**Given data**
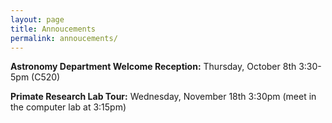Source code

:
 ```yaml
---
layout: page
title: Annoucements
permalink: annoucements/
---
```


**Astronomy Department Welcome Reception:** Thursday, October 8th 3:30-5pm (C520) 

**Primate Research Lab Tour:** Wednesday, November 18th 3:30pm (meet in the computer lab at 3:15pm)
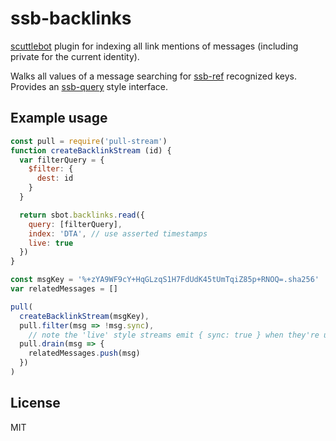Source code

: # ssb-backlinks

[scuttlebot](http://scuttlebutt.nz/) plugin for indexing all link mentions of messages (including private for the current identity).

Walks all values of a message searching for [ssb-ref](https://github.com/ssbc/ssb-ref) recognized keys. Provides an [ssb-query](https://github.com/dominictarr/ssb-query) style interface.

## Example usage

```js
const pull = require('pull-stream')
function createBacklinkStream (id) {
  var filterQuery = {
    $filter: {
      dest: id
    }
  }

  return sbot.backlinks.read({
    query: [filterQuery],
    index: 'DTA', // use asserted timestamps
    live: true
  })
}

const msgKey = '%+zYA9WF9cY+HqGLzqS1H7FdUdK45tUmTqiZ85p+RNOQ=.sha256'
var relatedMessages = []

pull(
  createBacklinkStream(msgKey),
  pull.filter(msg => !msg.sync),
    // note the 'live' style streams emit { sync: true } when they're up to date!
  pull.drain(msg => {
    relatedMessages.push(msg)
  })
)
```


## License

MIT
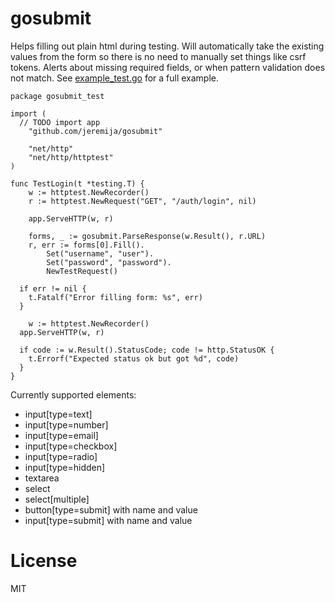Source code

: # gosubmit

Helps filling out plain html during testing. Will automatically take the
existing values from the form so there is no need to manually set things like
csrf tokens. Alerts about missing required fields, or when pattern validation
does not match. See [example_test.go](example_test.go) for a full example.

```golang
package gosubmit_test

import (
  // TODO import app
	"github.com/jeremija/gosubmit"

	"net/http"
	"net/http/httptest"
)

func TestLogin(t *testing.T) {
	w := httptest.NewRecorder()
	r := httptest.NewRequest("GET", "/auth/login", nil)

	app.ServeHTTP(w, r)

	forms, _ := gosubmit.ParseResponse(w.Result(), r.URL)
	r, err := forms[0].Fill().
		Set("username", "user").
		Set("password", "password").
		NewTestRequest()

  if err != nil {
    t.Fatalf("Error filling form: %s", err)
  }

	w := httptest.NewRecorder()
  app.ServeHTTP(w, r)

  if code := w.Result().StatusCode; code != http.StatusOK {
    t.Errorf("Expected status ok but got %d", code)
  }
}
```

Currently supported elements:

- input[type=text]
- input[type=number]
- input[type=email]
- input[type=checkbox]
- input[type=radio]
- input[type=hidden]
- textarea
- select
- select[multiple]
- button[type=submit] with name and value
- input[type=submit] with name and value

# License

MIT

---

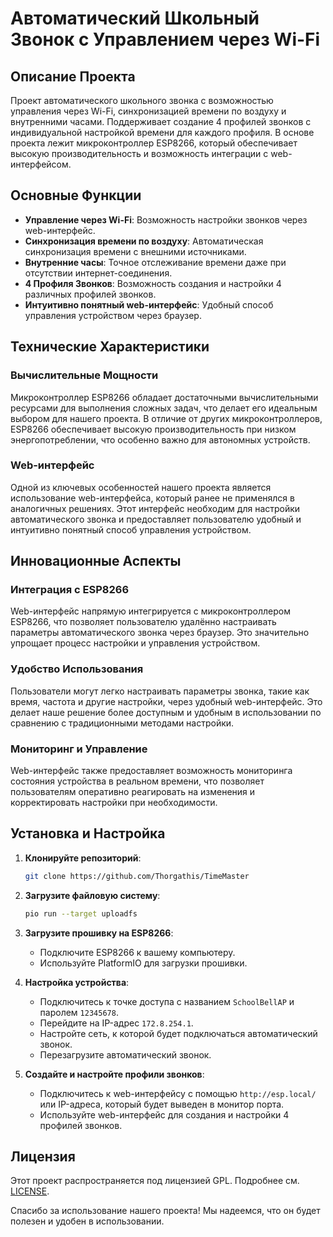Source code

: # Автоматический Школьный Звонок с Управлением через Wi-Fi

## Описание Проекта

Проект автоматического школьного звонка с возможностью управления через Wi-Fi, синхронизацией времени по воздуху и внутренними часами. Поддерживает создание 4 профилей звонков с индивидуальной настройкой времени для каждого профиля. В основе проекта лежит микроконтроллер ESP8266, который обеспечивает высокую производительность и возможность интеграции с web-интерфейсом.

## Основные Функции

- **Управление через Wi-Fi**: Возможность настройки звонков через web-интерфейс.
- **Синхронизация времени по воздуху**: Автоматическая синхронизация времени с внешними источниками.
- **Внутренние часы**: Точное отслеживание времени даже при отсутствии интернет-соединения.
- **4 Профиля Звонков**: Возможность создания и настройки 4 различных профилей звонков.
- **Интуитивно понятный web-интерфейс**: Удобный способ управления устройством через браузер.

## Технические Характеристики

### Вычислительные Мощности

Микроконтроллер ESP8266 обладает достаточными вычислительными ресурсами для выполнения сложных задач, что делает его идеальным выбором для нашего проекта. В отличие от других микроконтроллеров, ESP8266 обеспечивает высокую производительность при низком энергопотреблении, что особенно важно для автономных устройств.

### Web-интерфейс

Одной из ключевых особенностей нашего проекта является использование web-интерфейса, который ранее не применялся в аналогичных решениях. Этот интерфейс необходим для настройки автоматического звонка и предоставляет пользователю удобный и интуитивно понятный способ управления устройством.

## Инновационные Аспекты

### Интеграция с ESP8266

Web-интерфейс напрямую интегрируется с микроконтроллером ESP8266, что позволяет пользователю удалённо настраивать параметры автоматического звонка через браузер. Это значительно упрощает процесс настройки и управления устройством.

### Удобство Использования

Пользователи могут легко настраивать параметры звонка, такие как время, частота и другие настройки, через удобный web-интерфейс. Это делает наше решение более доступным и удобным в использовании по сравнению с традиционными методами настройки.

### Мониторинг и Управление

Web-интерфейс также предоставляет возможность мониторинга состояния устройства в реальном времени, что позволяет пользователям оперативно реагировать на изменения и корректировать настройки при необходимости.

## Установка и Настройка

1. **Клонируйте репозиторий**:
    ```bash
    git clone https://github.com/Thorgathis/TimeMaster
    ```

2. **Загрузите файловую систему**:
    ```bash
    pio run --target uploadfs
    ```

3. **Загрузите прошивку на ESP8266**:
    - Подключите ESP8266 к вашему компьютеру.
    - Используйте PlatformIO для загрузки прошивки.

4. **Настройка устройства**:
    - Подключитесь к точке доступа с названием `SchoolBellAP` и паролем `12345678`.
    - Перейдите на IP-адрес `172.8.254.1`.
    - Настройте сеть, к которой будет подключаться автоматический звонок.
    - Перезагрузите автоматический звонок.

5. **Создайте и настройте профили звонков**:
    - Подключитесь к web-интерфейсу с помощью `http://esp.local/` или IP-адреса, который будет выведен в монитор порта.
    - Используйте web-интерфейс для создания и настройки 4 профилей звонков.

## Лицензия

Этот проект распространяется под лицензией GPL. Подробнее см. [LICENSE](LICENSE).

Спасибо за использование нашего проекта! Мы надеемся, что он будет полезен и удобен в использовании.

...

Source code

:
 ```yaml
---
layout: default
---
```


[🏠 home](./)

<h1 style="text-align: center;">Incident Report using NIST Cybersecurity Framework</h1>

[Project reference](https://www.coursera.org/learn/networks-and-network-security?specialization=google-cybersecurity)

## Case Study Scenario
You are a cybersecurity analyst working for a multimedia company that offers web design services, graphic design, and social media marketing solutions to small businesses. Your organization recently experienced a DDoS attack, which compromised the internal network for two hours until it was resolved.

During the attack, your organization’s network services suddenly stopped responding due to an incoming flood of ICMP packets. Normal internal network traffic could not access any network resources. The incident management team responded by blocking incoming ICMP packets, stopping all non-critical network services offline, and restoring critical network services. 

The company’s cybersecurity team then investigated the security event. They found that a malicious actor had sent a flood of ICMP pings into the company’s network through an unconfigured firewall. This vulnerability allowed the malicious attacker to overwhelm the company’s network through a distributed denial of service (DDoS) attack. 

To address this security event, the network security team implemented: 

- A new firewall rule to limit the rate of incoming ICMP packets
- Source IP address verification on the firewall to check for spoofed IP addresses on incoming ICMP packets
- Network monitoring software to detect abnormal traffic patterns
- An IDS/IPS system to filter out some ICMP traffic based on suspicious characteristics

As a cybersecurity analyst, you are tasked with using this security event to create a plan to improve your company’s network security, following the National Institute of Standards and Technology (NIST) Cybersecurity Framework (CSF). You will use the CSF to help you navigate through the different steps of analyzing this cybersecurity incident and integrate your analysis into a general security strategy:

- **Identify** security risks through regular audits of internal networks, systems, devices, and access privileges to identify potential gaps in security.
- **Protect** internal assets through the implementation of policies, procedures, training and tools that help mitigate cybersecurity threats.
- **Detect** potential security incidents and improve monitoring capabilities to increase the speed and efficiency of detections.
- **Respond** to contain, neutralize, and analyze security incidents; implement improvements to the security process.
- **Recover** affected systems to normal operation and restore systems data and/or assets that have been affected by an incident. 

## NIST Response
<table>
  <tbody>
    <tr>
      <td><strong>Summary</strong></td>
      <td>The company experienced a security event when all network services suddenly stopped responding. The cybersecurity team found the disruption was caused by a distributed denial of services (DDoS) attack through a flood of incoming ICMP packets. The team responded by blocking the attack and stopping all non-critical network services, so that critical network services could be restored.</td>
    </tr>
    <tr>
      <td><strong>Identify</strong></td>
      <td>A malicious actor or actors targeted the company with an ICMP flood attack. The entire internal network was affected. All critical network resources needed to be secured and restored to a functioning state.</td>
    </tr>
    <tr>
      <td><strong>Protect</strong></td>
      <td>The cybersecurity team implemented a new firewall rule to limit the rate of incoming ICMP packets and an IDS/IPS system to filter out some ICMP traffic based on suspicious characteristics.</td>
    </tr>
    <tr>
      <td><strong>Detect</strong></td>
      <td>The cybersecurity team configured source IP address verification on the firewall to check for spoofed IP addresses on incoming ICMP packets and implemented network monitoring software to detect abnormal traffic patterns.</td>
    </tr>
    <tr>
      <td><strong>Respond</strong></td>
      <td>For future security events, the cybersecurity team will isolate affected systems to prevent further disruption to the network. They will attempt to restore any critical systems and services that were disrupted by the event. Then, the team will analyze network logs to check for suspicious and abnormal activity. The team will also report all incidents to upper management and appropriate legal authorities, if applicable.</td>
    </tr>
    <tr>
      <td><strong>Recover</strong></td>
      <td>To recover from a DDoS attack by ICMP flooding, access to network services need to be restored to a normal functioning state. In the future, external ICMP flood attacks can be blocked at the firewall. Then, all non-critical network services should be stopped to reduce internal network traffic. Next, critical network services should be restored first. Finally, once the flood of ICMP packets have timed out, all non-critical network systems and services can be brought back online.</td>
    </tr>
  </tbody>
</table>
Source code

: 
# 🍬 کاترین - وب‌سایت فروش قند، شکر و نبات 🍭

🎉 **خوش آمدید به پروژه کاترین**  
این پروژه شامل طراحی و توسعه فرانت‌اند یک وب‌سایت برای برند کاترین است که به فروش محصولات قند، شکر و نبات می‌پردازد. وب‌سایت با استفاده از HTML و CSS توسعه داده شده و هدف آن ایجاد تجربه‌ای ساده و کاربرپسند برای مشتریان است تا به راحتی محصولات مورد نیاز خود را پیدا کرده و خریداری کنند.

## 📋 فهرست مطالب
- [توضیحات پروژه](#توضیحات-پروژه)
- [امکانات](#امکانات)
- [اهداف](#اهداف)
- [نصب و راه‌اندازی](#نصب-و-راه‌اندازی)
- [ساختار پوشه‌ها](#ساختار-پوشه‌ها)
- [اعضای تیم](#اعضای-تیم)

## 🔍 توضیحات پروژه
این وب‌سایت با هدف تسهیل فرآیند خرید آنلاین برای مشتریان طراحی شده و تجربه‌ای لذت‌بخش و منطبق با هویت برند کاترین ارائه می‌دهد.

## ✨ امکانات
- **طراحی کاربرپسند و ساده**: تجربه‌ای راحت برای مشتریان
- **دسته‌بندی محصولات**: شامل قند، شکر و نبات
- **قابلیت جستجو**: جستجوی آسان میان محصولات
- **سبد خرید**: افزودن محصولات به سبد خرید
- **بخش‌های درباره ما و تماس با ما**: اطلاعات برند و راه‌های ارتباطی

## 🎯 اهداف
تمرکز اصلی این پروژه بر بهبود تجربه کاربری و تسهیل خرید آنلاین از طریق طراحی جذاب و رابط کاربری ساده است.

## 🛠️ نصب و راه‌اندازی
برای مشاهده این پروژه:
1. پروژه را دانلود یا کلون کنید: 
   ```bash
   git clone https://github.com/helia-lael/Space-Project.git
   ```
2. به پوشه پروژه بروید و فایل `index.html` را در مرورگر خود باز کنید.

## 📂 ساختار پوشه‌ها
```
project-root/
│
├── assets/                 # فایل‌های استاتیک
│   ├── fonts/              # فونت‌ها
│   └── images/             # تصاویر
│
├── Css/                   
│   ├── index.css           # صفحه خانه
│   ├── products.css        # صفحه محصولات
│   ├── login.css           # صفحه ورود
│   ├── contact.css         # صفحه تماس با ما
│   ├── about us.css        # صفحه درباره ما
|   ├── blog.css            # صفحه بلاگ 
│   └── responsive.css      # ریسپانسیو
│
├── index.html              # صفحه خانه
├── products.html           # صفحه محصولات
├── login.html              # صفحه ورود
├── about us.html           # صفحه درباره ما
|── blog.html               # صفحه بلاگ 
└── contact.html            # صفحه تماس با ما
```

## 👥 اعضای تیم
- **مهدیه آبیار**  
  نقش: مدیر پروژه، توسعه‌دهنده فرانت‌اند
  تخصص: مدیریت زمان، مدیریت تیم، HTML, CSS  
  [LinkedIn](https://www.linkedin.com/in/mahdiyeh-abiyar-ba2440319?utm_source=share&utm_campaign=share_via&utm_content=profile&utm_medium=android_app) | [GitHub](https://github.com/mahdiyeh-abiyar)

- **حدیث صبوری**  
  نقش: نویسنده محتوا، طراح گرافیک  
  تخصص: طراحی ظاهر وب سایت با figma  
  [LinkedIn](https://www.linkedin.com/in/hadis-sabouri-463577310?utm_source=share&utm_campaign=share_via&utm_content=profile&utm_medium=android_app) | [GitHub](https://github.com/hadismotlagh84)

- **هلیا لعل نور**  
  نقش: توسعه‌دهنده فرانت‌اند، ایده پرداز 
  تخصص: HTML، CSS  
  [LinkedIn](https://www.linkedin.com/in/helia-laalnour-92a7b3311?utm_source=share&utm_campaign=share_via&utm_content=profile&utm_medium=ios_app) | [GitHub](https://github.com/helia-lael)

**Required action**
Please transcribe exactly the lines above from the line that has "- **Внутренние часы**: Точное" up to and including the line that has "### Web-интерфейс"; no other line belongs in the answer.

**Your response**
- **Внутренние часы**: Точное отслеживание времени даже при отсутствии интернет-соединения.
- **4 Профиля Звонков**: Возможность создания и настройки 4 различных профилей звонков.
- **Интуитивно понятный web-интерфейс**: Удобный способ управления устройством через браузер.

## Технические Характеристики

### Вычислительные Мощности

Микроконтроллер ESP8266 обладает достаточными вычислительными ресурсами для выполнения сложных задач, что делает его идеальным выбором для нашего проекта. В отличие от других микроконтроллеров, ESP8266 обеспечивает высокую производительность при низком энергопотреблении, что особенно важно для автономных устройств.

### Web-интерфейс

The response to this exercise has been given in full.